Nel frattempo, Witkoff e il suo team hanno preparato una proposta statunitense che definisce i parametri dell’amministrazione Trump per un programma nucleare civile iraniano e i requisiti per il monitoraggio e la verifica, hanno affermato le fonti.
Sembra che finora entrambe le parti abbiano accolto positivamente le proposte scritte dell’altra, ed è questo che ha guidato i commenti del presidente Trump di martedì, che ha voluto portare il suo «ramoscello d’ulivo». Il presidente americano aveva sottolineato, parlando in Arabia Saudita, che «questa non è un’offerta che durerà per sempre. È giunto il momento per loro di scegliere».
Giovedì il Presidente Trump ha ribadito la sua posizione dal Qatar, affermando: «siamo impegnati in negoziati molto seri con l’Iran per una pace a lungo termine», secondo quanto riportato dall’AFP. «Ci stiamo avvicinando alla conclusione di un accordo senza dover fare questo… ci sono due passaggi per farlo, c’è un passaggio molto, molto carino e c’è un passaggio violento, ma non voglio fare il secondo».

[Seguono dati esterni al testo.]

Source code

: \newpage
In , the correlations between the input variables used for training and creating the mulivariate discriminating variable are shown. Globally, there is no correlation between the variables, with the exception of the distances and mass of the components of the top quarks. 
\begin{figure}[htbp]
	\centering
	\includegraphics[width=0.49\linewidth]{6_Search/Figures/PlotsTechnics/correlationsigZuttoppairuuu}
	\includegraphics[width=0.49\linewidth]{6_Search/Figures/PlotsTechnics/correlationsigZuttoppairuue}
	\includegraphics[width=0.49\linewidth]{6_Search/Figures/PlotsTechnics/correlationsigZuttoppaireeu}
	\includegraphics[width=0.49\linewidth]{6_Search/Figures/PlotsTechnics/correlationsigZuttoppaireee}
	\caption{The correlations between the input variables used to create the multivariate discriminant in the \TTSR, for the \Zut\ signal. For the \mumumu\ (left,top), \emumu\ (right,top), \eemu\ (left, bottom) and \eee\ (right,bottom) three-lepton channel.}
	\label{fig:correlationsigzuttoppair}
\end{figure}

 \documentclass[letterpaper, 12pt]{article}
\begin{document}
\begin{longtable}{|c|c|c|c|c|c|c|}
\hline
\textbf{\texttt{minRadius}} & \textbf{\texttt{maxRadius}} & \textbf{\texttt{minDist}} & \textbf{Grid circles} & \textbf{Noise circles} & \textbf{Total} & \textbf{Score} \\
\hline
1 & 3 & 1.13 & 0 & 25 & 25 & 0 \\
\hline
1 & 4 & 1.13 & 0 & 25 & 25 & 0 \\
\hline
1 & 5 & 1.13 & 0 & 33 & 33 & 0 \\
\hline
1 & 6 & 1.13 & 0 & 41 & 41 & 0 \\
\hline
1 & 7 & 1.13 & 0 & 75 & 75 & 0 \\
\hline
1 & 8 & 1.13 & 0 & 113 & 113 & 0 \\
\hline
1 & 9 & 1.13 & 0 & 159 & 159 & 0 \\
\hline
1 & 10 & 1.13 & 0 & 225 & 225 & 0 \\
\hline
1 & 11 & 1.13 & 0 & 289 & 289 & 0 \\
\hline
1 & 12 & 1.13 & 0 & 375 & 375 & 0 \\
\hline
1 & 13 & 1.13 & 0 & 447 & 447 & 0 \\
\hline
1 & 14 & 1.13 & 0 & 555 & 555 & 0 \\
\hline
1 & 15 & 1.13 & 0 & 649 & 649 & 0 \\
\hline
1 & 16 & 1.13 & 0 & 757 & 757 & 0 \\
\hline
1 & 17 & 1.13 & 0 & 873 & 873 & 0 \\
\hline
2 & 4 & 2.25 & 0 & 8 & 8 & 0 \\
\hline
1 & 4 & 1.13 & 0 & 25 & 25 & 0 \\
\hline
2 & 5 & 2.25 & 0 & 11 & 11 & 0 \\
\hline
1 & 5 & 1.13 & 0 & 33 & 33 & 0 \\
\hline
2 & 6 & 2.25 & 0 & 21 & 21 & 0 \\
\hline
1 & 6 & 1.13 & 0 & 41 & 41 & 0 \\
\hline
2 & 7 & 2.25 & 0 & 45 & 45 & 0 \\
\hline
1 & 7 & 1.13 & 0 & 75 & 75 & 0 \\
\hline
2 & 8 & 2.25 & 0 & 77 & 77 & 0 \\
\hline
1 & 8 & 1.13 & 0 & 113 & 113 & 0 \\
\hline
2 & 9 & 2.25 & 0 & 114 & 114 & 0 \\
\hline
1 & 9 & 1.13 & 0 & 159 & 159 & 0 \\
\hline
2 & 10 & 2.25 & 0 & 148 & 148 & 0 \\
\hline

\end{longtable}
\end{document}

I commenti di Trump hanno fatto seguito a un’intervista della NBC News ad Ali Shamkhani, uno dei principali consiglieri politici, militari e nucleari della Guida suprema iraniana, l’ayatollah Ali Khamenei, il quale ha affermato che Teheran è pronta a firmare un accordo sul nucleare, a condizione che vengano soddisfatte alcune condizioni chiave, in cambio della revoca delle sanzioni economiche statunitensi.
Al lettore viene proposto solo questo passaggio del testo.